■ Your assignment ■
Down to the last line, set down the listing below exactly, apart from its pictures.
***** Dataset content *****
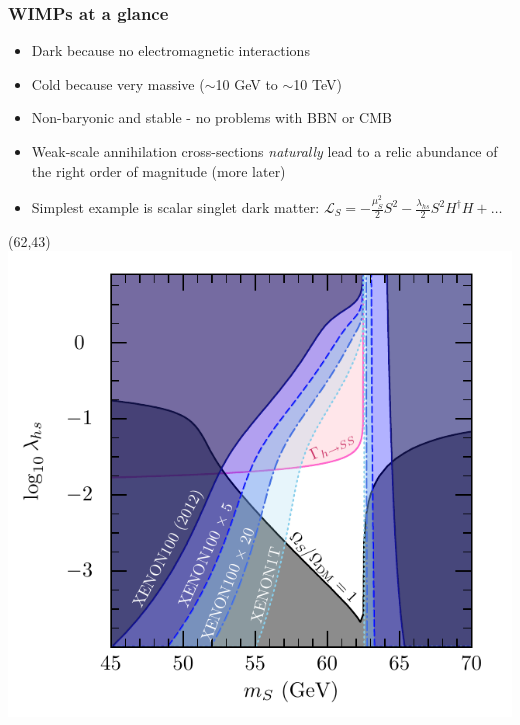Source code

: \documentclass[xcolor=dvipsnames]{beamer}
\begin{document}
\begin{frame}

\end{frame}


\begin{frame}
  \frametitle{WIMPs at a glance}
  
  \begin{itemize}
    \item
    Dark because no electromagnetic interactions
    \item
    Cold because very massive ($\sim$10 GeV to $\sim$10 TeV)
    \item
    Non-baryonic and stable - no problems with BBN or CMB
    \item
    Weak-scale annihilation cross-sections \emph{naturally} lead to a relic abundance of the right order of magnitude (more later)
    \item
    Simplest example is scalar singlet dark matter: $\mathcal{L}_S = -\frac{\mu_S^2}{2}S^2 - \frac{\lambda_{hs}}{2}S^2H^\dagger H + \ldots$ 
  \end{itemize}

  \vspace{4cm}

  \begin{textblock}{47}(62,43)
  \includegraphics[width=\linewidth]{Fig6a}
  \end{textblock}


\end{frame}
\end{document}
*****
■ Solved problem ■
Source code

: \documentclass[xcolor=dvipsnames]{beamer}
\begin{document}
\begin{frame}

\end{frame}


\begin{frame}
  \frametitle{WIMPs at a glance}
  
  \begin{itemize}
    \item
    Dark because no electromagnetic interactions
    \item
    Cold because very massive ($\sim$10 GeV to $\sim$10 TeV)
    \item
    Non-baryonic and stable - no problems with BBN or CMB
    \item
    Weak-scale annihilation cross-sections \emph{naturally} lead to a relic abundance of the right order of magnitude (more later)
    \item
    Simplest example is scalar singlet dark matter: $\mathcal{L}_S = -\frac{\mu_S^2}{2}S^2 - \frac{\lambda_{hs}}{2}S^2H^\dagger H + \ldots$ 
  \end{itemize}

  \vspace{4cm}

  \begin{textblock}{47}(62,43)
  \includegraphics[width=\linewidth]{Fig6a}
  \end{textblock}


\end{frame}
\end{document}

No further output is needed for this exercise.